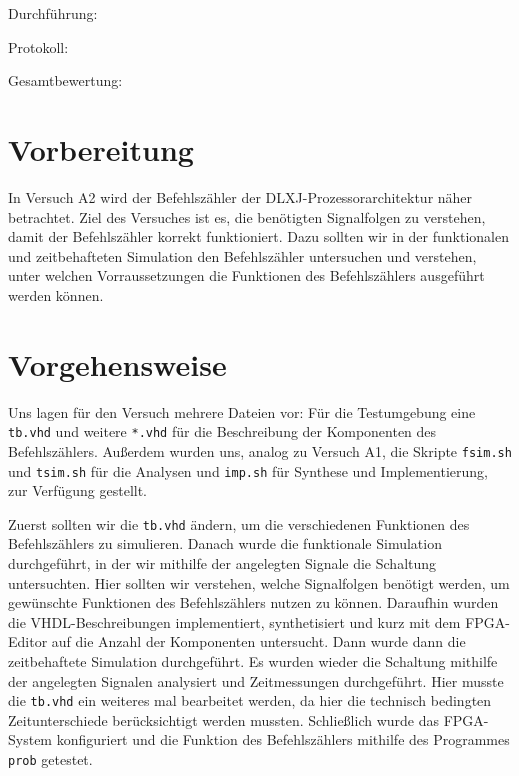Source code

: \documentclass[12pt,a4paper]{scrartcl}
\begin{document}
Durchf\"uhrung:

Protokoll:

Gesamtbewertung:
\clearpage



\section{Vorbereitung}
In Versuch A2 wird der Befehlsz\"ahler der DLXJ-Prozessorarchitektur n\"aher betrachtet.
Ziel des Versuches ist es, die ben\"otigten Signalfolgen zu verstehen, damit der Befehlsz\"ahler korrekt funktioniert.
Dazu sollten wir in der funktionalen und zeitbehafteten Simulation den Befehlsz\"ahler untersuchen und verstehen, unter welchen Vorraussetzungen
die Funktionen des Befehlsz\"ahlers ausgef\"uhrt werden k\"onnen.

\section{Vorgehensweise}

Uns lagen f\"ur den Versuch mehrere Dateien vor: F\"ur die Testumgebung eine \texttt{tb.vhd} und weitere \texttt{*.vhd} f\"ur die Beschreibung der Komponenten des Befehlsz\"ahlers. Au\ss erdem wurden uns, analog zu Versuch A1, die Skripte \texttt{fsim.sh} und \texttt{tsim.sh} f\"ur die Analysen und \texttt{imp.sh} f\"ur Synthese und Implementierung, zur Verf\"ugung gestellt.

Zuerst sollten wir die \texttt{tb.vhd} \"andern, um die verschiedenen Funktionen des Befehlsz\"ahlers zu simulieren.
Danach wurde die funktionale Simulation durchgef\"uhrt, in der wir mithilfe der angelegten Signale die Schaltung untersuchten.
Hier sollten wir verstehen, welche Signalfolgen ben\"otigt werden, um gew\"unschte Funktionen des Befehlsz\"ahlers nutzen zu k\"onnen.
Daraufhin wurden die VHDL-Beschreibungen implementiert, synthetisiert und kurz mit dem FPGA-Editor auf die Anzahl der Komponenten untersucht.
Dann wurde dann die zeitbehaftete Simulation durchgef\"uhrt. Es wurden wieder die Schaltung mithilfe der angelegten Signalen analysiert und Zeitmessungen durchgef\"uhrt.
Hier musste die \texttt{tb.vhd} ein weiteres mal bearbeitet werden, da hier die technisch bedingten Zeitunterschiede ber\"ucksichtigt werden mussten.
Schlie\ss lich wurde das FPGA-System konfiguriert und die Funktion des Befehlsz\"ahlers mithilfe des Programmes \texttt{prob} getestet.


\newpage
\end{document}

....

Assigned task. Given the word "Simulation", show every line of the records that contains it.

Response to the task.
Dazu sollten wir in der funktionalen und zeitbehafteten Simulation den Befehlsz\"ahler untersuchen und verstehen, unter welchen Vorraussetzungen
Danach wurde die funktionale Simulation durchgef\"uhrt, in der wir mithilfe der angelegten Signale die Schaltung untersuchten.
Dann wurde dann die zeitbehaftete Simulation durchgef\"uhrt. Es wurden wieder die Schaltung mithilfe der angelegten Signalen analysiert und Zeitmessungen durchgef\"uhrt.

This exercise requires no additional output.